One failed departure from the city leading to a short campout at the Westbanhof station and a re-assesment of my mental capacities (Westbanhof is not Hauptbanhof, whether or not you speak German, you scheisskopf.) So back to the house I trudge, and as I am “well” it is high time for a drink — make that three beers — during a Quebecois film about two lovable virgins aspiring to bone each other in public places — 3x4cls of Jäger for 7.50€ (bargain) on the steps of the Volkstheater with Lia and her lipsticked Viennese friends — then one last café to top it all off, tucked under the Gurtel, blacked out on all that Jäger, a couple hours of Actually Dancing to an American swing playlist, and a trek home that I do not remember.
I catch a ride out of the city the next day with a sculpture artist and an atheist physicist Syrian refugee who’s into heavy metal. We listen to the Cypress Hill Black Sunday album on repeat.
That was my Vienna.
“Life is too short to learn German”
Italy reeks of love in its dirtiest places.

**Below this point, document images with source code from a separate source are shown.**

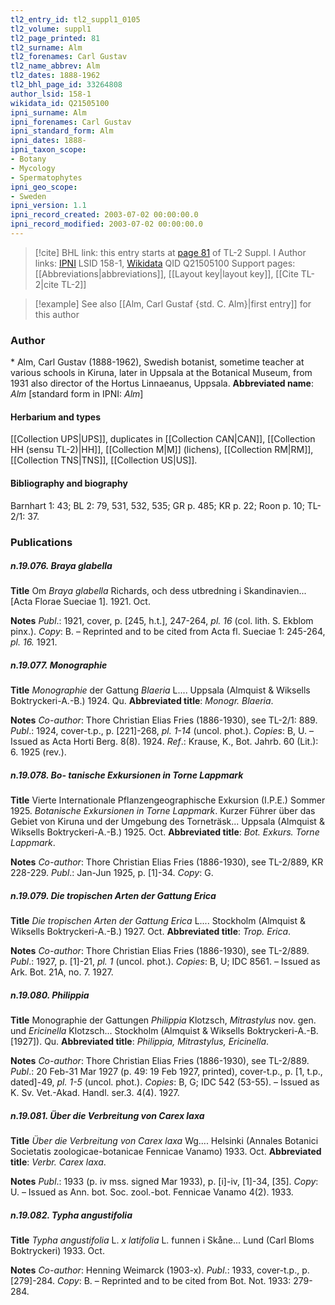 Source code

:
 ```yaml
---
tl2_entry_id: tl2_suppl1_0105
tl2_volume: suppl1
tl2_page_printed: 81
tl2_surname: Alm
tl2_forenames: Carl Gustav
tl2_name_abbrev: Alm
tl2_dates: 1888-1962
tl2_bhl_page_id: 33264808
author_lsid: 158-1
wikidata_id: Q21505100
ipni_surname: Alm
ipni_forenames: Carl Gustav
ipni_standard_form: Alm
ipni_dates: 1888-
ipni_taxon_scope: 
- Botany
- Mycology
- Spermatophytes
ipni_geo_scope: 
- Sweden
ipni_version: 1.1
ipni_record_created: 2003-07-02 00:00:00.0
ipni_record_modified: 2003-07-02 00:00:00.0
---
```


> [!cite] BHL link: this entry starts at [page 81](https://www.biodiversitylibrary.org/page/33264808) of TL-2 Suppl. I
> Author links: [IPNI](https://www.ipni.org/a/158-1) LSID 158-1, [Wikidata](https://www.wikidata.org/wiki/Q21505100) QID Q21505100
> Support pages: [[Abbreviations|abbreviations]], [[Layout key|layout key]], [[Cite TL-2|cite TL-2]]

> [!example] See also [[Alm, Carl Gustaf {std. C. Alm}|first entry]] for this author

### Author

\* Alm, Carl Gustav (1888-1962), Swedish botanist, sometime teacher at various schools in Kiruna, later in Uppsala at the Botanical Museum, from 1931 also director of the Hortus Linnaeanus, Uppsala. 
**Abbreviated name**: *Alm* \[standard form in IPNI: *Alm*\]

#### Herbarium and types

[[Collection UPS|UPS]], duplicates in [[Collection CAN|CAN]], [[Collection HH (sensu TL-2)|HH]], [[Collection M|M]] (lichens), [[Collection RM|RM]], [[Collection TNS|TNS]], [[Collection US|US]].

#### Bibliography and biography

Barnhart 1: 43; BL 2: 79, 531, 532, 535; GR p. 485; KR p. 22; Roon p. 10; TL-2/1: 37.

### Publications

##### n.19.076. Braya glabella

**Title**
Om *Braya glabella* Richards, och dess utbredning i Skandinavien... \[Acta Florae Sueciae 1\]. 1921. Oct.

**Notes**
*Publ*.: 1921, cover, p. \[245, h.t.\], 247-264, *pl. 16* (col. lith. S. Ekblom pinx.). *Copy*: B. – Reprinted and to be cited from Acta fl. Sueciae 1: 245-264, *pl. 16.* 1921.

##### n.19.077. Monographie

**Title**
*Monographie* der Gattung *Blaeria* L.... Uppsala (Almquist & Wiksells Boktryckeri-A.-B.) 1924. Qu.
**Abbreviated title**: *Monogr. Blaeria*.

**Notes**
*Co-author*: Thore Christian Elias Fries (1886-1930), see TL-2/1: 889.
*Publ*.: 1924, cover-t.p., p. \[221\]-268, *pl. 1-14* (uncol. phot.). *Copies*: B, U. – Issued as Acta Horti Berg. 8(8). 1924.
*Ref*.: Krause, K., Bot. Jahrb. 60 (Lit.): 6. 1925 (rev.).

##### n.19.078. Bo- tanische Exkursionen in Torne Lappmark

**Title**
Vierte Internationale Pflanzengeographische Exkursion (I.P.E.) Sommer 1925. *Botanische Exkursionen in Torne Lappmark*. Kurzer Führer über das Gebiet von Kiruna und der Umgebung des Torneträsk... Uppsala (Almquist & Wiksells Boktryckeri-A.-B.) 1925. Oct.
**Abbreviated title**: *Bot. Exkurs. Torne Lappmark*.

**Notes**
*Co-author*: Thore Christian Elias Fries (1886-1930), see TL-2/889, KR 228-229.
*Publ*.: Jan-Jun 1925, p. \[1\]-34. *Copy*: G.

##### n.19.079. Die tropischen Arten der Gattung Erica

**Title**
*Die tropischen Arten der Gattung Erica* L.... Stockholm (Almquist & Wiksells Boktryckeri-A.-B.) 1927. Oct.
**Abbreviated title**: *Trop. Erica*.

**Notes**
*Co-author*: Thore Christian Elias Fries (1886-1930), see TL-2/889.
*Publ*.: 1927, p. \[1\]-21, *pl. 1* (uncol. phot.). *Copies*: B, U; IDC 8561. – Issued as Ark. Bot. 21A, no. 7. 1927.

##### n.19.080. Philippia

**Title**
Monographie der Gattungen *Philippia* Klotzsch, *Mitrastylus* nov. gen. und *Ericinella* Klotzsch... Stockholm (Almquist & Wiksells Boktryckeri-A.-B. \[1927\]). Qu.
**Abbreviated title**: *Philippia, Mitrastylus, Ericinella*.

**Notes**
*Co-author*: Thore Christian Elias Fries (1886-1930), see TL-2/889.
*Publ*.: 20 Feb-31 Mar 1927 (p. 49: 19 Feb 1927, printed), cover-t.p., p. \[1, t.p., dated\]-49, *pl. 1-5* (uncol. phot.). *Copies*: B, G; IDC 542 (53-55). – Issued as K. Sv. Vet.-Akad. Handl. ser.3. 4(4). 1927.

##### n.19.081. Über die Verbreitung von Carex laxa

**Title**
*Über die Verbreitung von Carex laxa* Wg.... Helsinki (Annales Botanici Societatis zoologicae-botanicae Fennicae Vanamo) 1933. Oct.
**Abbreviated title**: *Verbr. Carex laxa*.

**Notes**
*Publ*.: 1933 (p. iv mss. signed Mar 1933), p. \[i\]-iv, \[1\]-34, \[35\]. *Copy*: U. – Issued as Ann. bot. Soc. zool.-bot. Fennicae Vanamo 4(2). 1933.

##### n.19.082. Typha angustifolia

**Title**
*Typha angustifolia* L. *x latifolia* L. funnen i Skåne... Lund (Carl Bloms Boktryckeri) 1933. Oct.

**Notes**
*Co-author*: Henning Weimarck (1903-x).
*Publ*.: 1933, cover-t.p., p. \[279\]-284. *Copy*: B. – Reprinted and to be cited from Bot. Not. 1933: 279-284.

The decrepit autostazione in Milan is sufficiently reminiscent of Greyhound to feel strangely homey: molding brick building under wet-orange sky, shuttered business counters, two broken payphones, five different men from five different ethnic backgrounds aggressively eyeballing me all at once beside the unabashedly romantic spray paint on the wall:
EMI TI AMO
PER FAVORE CHIAMAMI 39666-6666
A tall gentleman in a basketball jersey sucks his teeth at me and fingers the crotch of his acid-washed jeans. I sit on my pack, toying around with my trusty invisible prison shiv until someone else’s father pulls up in a family-sized hybrid. An athletic young girl bursts out screaming, “JESSI?”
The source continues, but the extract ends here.